CS70 - Lecture 11 - Feb 11, 2011 - 10 Evans
Goal for Note 6:
Cryptography: when you type in your password into a website,
why can't anyone else who might see it (as it goes by on the
network) decode it?
Any message (character string) is converted to a number M
(a long message is converted to a sequence of numbers).
What happens when a Sender wants to send a secret message to a Receiver:
The Sender takes message M and encrypts it to get the
encrypted message C = f_enc(M)
The Sender sends C to the Receiver. Anyone may "intercept" C on its way.
The Receiver decrypts C to get the original message M = f_dec(C).
For this to work as the Sender and Receiver desire:
f_enc and f_dec have to be inverses of one another, i.e.
M = f_dec(f_enc(M)) for all M
It is easy for the Sender to evaluate f_enc
It is easy for the Receiver to evaluate f_dec
It is very hard for anyone other than the Receiver to evaluate f_dec.
The harder it is, the better the secrecy.
Two kinds of cryptography:
Private key (traditional): need one "Key" for both f_enc and f_dec
where K=Key is a shared secret between Sender, Receiver
EX: xor: C = f_enc(M) = M xor K
think of M, C, K as bit strings of the same length
M = f_dec(C) = C xor K
ASK&WAIT: Why are f_enc and f_dec inverses?
hard to break if K used once
EX: Original Washington/Moscow hotline worked this way
EX: crypt command in UNIX, uses algorithm from German Enigma machine
used in World War II, which was broken by Turing
Secrecy depends on keeping K a secret known only to Sender, Receiver
so only they can evaluate f_enc and f_dec
Disadvantage: if 1000 people want to talk to one another in secret,
need 999*1000 secret keys, so all pairs can talk; too many keys!

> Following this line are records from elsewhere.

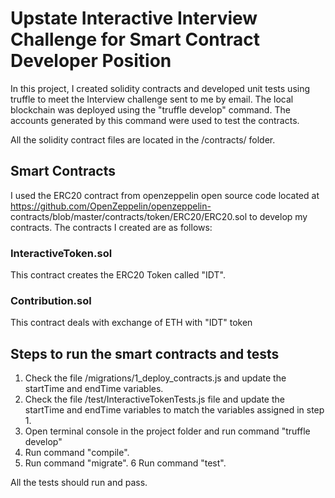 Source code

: # Upstate Interactive Interview Challenge for Smart Contract Developer Position

In this project, I created solidity contracts and developed unit tests using truffle to meet the Interview challenge sent to me by email. The local blockchain 
was deployed using the "truffle develop" command. The accounts generated by this command were used to test the contracts.

All the solidity contract files are located in the /contracts/ folder.

## Smart Contracts
I used the ERC20 contract from openzeppelin open source code located at https://github.com/OpenZeppelin/openzeppelin-
contracts/blob/master/contracts/token/ERC20/ERC20.sol to develop my contracts.
The contracts I created are as follows:
### InteractiveToken.sol
This contract creates the ERC20 Token called "IDT".
### Contribution.sol
This contract deals with exchange of ETH with "IDT" token

## Steps to run the smart contracts and tests
1. Check the file /migrations/1_deploy_contracts.js and update the startTime and endTime variables. 
2. Check the file /test/InteractiveTokenTests.js file and update the startTime and endTime variables to match the variables assigned in step 1.
3. Open terminal console in the project folder and run command "truffle develop"
4. Run command "compile". 
5. Run command "migrate".
6  Run command "test".

All the tests should run and pass.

Public key: any Sender can do f_enc, but only one Receiver can do f_dec
Advantage: for 1000 people to talk in secret, each person has his/her
own secret f_dec, but can just publish the corresponding f_enc
EX: RSA (Rivest/Shamir/Adleman)
Need: 1) large number n that is product of two different large primes p*q=n
large means at least 200 to 400 decimal digits
We will assume our message satisfies 0 <= M < n;
longer messages can be broken into smaller parts and sent separately.
2) integer e that is relatively prime to (p-1)*(q-1)
3) integer d = multiplicative inverse of e mod (p-1)*(q-1)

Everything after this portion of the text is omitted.